The Rebecca Riots

Now for something from my neck of the woods, living in Pembrokeshire. The Rebecca Riots were a series of protests that took place between 1839 and 1843, throughout the rural west Wales, including Cardiganshire, Carmarthenshire and Pembrokeshire.

The protesters were mainly simple farming folk who had been angered, in general by unjust taxes, and more specifically by the high tolls being charged to transport goods and livestock along the roads and bye ways of the region.

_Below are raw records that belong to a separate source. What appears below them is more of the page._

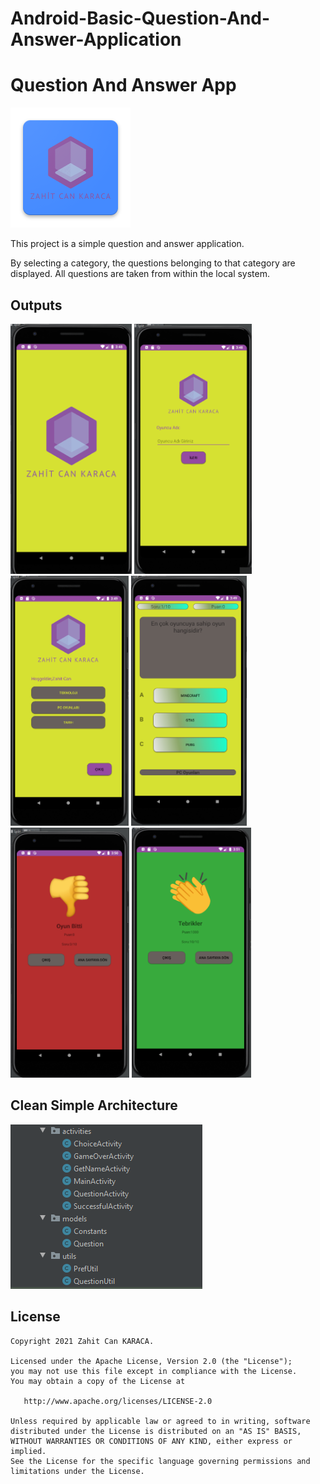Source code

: # Android-Basic-Question-And-Answer-Application

# Question And Answer App
![appicon](https://github.com/zhtcnkaraca/Android-Basic-Question-And-Answer-Application/blob/main/images/logo.png)

This project is a simple question and answer application.

By selecting a category, the questions belonging to that category are displayed. All questions are taken from within the local system.

<h2 id="Outputs">Outputs</h2>
<p>
  <img height= "400"  src="https://github.com/zhtcnkaraca/Android-Basic-Question-And-Answer-Application/blob/main/images/1.PNG" alt="SS1" />
  <img height= "400"  src="https://github.com/zhtcnkaraca/Android-Basic-Question-And-Answer-Application/blob/main/images/2.PNG" alt="SS2" />
  <img height= "400"  src="https://github.com/zhtcnkaraca/Android-Basic-Question-And-Answer-Application/blob/main/images/3.PNG" alt="SS3" />
  <img height= "400"  src="https://github.com/zhtcnkaraca/Android-Basic-Question-And-Answer-Application/blob/main/images/4.PNG" alt="SS4" />
  <img height= "400"  src="https://github.com/zhtcnkaraca/Android-Basic-Question-And-Answer-Application/blob/main/images/5.PNG" alt="SS5" />
  <img height= "400"  src="https://github.com/zhtcnkaraca/Android-Basic-Question-And-Answer-Application/blob/main/images/6.PNG" alt="SS5" />

</p>

## Clean Simple Architecture
![Architecture](https://github.com/zhtcnkaraca/Android-Basic-Question-And-Answer-Application/blob/main/images/mimari.PNG)

License
--------


    Copyright 2021 Zahit Can KARACA.

    Licensed under the Apache License, Version 2.0 (the "License");
    you may not use this file except in compliance with the License.
    You may obtain a copy of the License at

       http://www.apache.org/licenses/LICENSE-2.0

    Unless required by applicable law or agreed to in writing, software
    distributed under the License is distributed on an "AS IS" BASIS,
    WITHOUT WARRANTIES OR CONDITIONS OF ANY KIND, either express or implied.
    See the License for the specific language governing permissions and
    limitations under the License.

In the early 19th century many of the main roads in Wales were owned and operated by Turnpike Trusts. These trusts were supposed to maintain and even improve the condition of the roads and bridges through charging tolls to use them. In reality however, many of these trusts were operated by English businessmen whose main interest was in making as much money as they could from the locals. Very few would spend any money of the roads for improvements.

The farming community had suffered badly through poor harvests in the years preceding the protests and tolls were one of the biggest expense a local farmer faced. The charges levied to do even the simplest of things, such as taking animals and crops to market and bringing fertilisers back for the fields, threatened their livelihood and very existence.

The people finally decided enough was enough and took the law into their own hands; gangs were formed to destroy the tollgates. Usually at night, men dressed as women with blackened faces attacked the hated tollgates and destroyed them. A huge man, named Thomas Rees was the first ‘Rebecca’ and he destroyed the tollgates at Yr Efail Wen in Carmarthenshire.

The rioting was at its worst in 1843, with many major tollgates being destroyed included those at Carmarthen, Llanelli, Pontardulais, and at the small village of Hendy near Swansea, a young woman named Sarah Williams, the tollhouse keeper was killed.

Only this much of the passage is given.